Work order: Copy each line containing the word "user" from the records that follow, please.

[Collection entries]
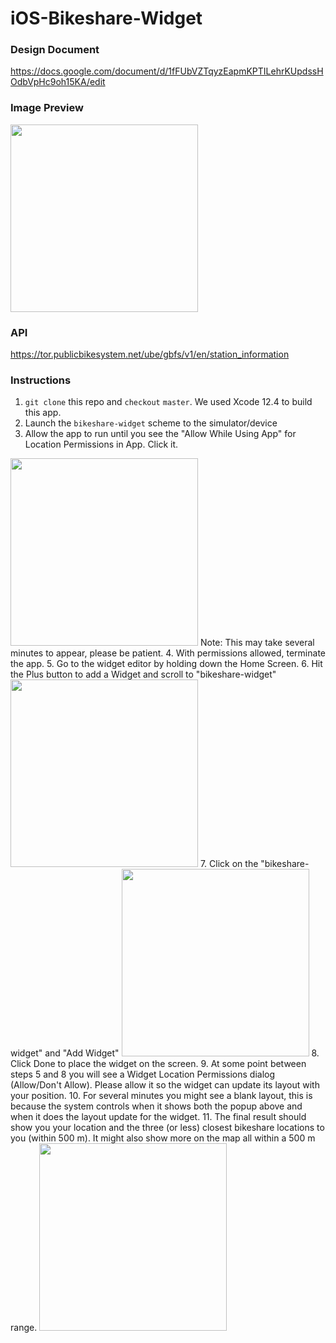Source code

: # iOS-Bikeshare-Widget

### Design Document
https://docs.google.com/document/d/1fFUbVZTqyzEapmKPTILehrKUpdssHOdbVpHc9oh15KA/edit

### Image Preview
<img src="https://user-images.githubusercontent.com/4282741/108644729-3ba06200-747e-11eb-9920-f6b40c7663f3.jpg" width="300">

### API
https://tor.publicbikesystem.net/ube/gbfs/v1/en/station_information

### Instructions
1. `git clone` this repo and `checkout` `master`. We used Xcode 12.4 to build this app.
2. Launch the `bikeshare-widget` scheme to the simulator/device
3. Allow the app to run until you see the "Allow While Using App" for Location Permissions in App. Click it.
<img src="https://user-images.githubusercontent.com/4282741/108654603-05231100-7497-11eb-9c3d-2dbaebdd2017.png" width="300">
  Note: This may take several minutes to appear, please be patient.
4. With permissions allowed, terminate the app.
5. Go to the widget editor by holding down the Home Screen.
6. Hit the Plus button to add a Widget and scroll to "bikeshare-widget"
<img src="https://user-images.githubusercontent.com/4282741/108654797-6e0a8900-7497-11eb-9dbd-b19996ad85d4.png" width="300">
7. Click on the "bikeshare-widget" and "Add Widget"
 <img src="https://user-images.githubusercontent.com/4282741/108654870-90040b80-7497-11eb-83c8-b990a8285d5f.png" width="300">
8. Click Done to place the widget on the screen.
9. At some point between steps 5 and 8 you will see a Widget Location Permissions dialog (Allow/Don't Allow). Please allow it so the widget can update its layout with your position.
10. For several minutes you might see a blank layout, this is because the system controls when it shows both the popup above and when it does the layout update for the widget.
11. The final result should show you your location and the three (or less) closest bikeshare locations to you (within 500 m). It might also show more on the map all within a 500 m range.
<img src="https://user-images.githubusercontent.com/4282741/108659282-b1b1c280-7498-11eb-8fcd-63592ef3d627.jpeg" width="300">
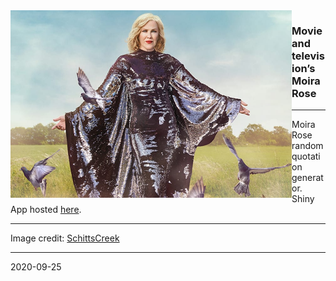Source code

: 
<img align="left" height = "300" width = "450" src="www/moiracrows.png">

### Movie and television’s Moira Rose

-----

Moira Rose random quotation generator.  
Shiny App hosted [here](https://kaizadp.shinyapps.io/moirarose/).

-----

Image credit: [SchittsCreek](https://twitter.com/SchittsCreek)

-----

2020-09-25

Exercise solution:
<img src="https://user-images.githubusercontent.com/4282741/108644729-3ba06200-747e-11eb-9920-f6b40c7663f3.jpg" width="300">
<img src="https://user-images.githubusercontent.com/4282741/108654603-05231100-7497-11eb-9c3d-2dbaebdd2017.png" width="300">
<img src="https://user-images.githubusercontent.com/4282741/108654797-6e0a8900-7497-11eb-9dbd-b19996ad85d4.png" width="300">
 <img src="https://user-images.githubusercontent.com/4282741/108654870-90040b80-7497-11eb-83c8-b990a8285d5f.png" width="300">
<img src="https://user-images.githubusercontent.com/4282741/108659282-b1b1c280-7498-11eb-8fcd-63592ef3d627.jpeg" width="300">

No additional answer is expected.